The open lecture "Modeling, Exploring and Analyzing Change: The Janus Project" by Dr. Divesh Srivastava will take place on May 9, 2025 at 10:00 (UTC +3 / Eastern European Time (EET)) in the U05-103 (Educational Building of TalTech, Ehitajate tee 5, Tallinn) lecture hall.
Abstract: Data change, all the time. The Janus project seeks to model, explore, and analyze such change, providing valuable insights into the evolving real world and the ways in which data about it are collected and used. We start by identifying technical challenges that need to be addressed to realize the Janus vision. Based on an analysis of the history of 3.5M tables on the English Wikipedia for a total of 53.8M table versions, we then illustrate the rich history of structured Wikipedia data: their creation, evolution, and deletion; indeed, each table has a life of its own. To help automatically interpret the useful knowledge harbored in the history of Wikipedia tables, we present recent results on two technical problems that help infer identity of entities and tables across changes over time: (i) matching tables, info boxes and lists within a Wikipedia page across page revisions, and (ii) identifying Natural Keys, which serves as a primary key in tables over time and consists of attributes inherent to an entity. Finally, we show how to accurately recommend schema changes to Wikipedia tables, based on rules derived from the history of past schema changes. We solve these problems at scale and make the resulting curated datasets available to the community to facilitate future research.
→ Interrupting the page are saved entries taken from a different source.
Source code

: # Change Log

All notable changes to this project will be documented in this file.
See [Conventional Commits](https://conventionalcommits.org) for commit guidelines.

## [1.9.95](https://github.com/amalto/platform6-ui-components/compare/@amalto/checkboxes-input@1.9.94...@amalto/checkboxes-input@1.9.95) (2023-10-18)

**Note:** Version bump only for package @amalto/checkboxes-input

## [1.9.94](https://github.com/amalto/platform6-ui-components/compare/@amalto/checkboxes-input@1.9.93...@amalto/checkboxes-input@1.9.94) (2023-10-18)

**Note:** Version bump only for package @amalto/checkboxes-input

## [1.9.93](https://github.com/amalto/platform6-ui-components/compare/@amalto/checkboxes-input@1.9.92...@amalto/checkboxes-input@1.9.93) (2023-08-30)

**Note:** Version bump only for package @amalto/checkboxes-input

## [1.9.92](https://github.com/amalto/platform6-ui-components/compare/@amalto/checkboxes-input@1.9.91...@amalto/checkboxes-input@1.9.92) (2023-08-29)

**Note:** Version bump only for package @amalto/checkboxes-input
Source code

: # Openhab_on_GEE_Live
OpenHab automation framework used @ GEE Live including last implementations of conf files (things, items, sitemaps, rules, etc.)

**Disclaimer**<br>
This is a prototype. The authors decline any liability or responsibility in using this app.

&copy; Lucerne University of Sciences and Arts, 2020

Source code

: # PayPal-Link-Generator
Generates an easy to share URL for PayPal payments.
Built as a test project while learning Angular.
The Janus project is joint work with Tobias Bleifuß, Leon Bornemann, Dmitri Kalashnikov, and Felix Naumann

Speaker Bio: Divesh Srivastava is the Head of Database Research at AT&T. He is an AT&T Fellow, a Fellow of the ACM, the President of the VLDB Endowment, co-chair of the ACM Publications Board, and on the Board of Directors of the Computing Research Association. He has served as PC co-chair of many international conferences including VLDB 2024 (Industrial), SIGMOD 2021, VLDB 2020 (Industrial), SIGMOD 2020 (Industrial), and ICDE 2019. He has presented keynote talks at several international conferences, and his research interests and publications span a variety of topics in data management. He received his Ph.D. from the University of Wisconsin, Madison, USA, and his Bachelor of Technology from the Indian Institute of Technology, Bombay, India.
N.B.: Dr. Divesh Srivastava is also an opponent of Sijo Arakkal Peious's PhD thesis “Measures of Impact and Confounding – an Analysis and Experimental Comparison of Novel and Established Measures”, and will participate in the thesis defence as a member of the defence committee. The defence will take place on May 9, 2025 starting at 15:00 (UTC +3 / Eastern European Time (EET)). The defense will take place in room U05-105 (TalTech Study Building 5, Ehitajate tee 5, Tallinn) and can be also followed via Zoom.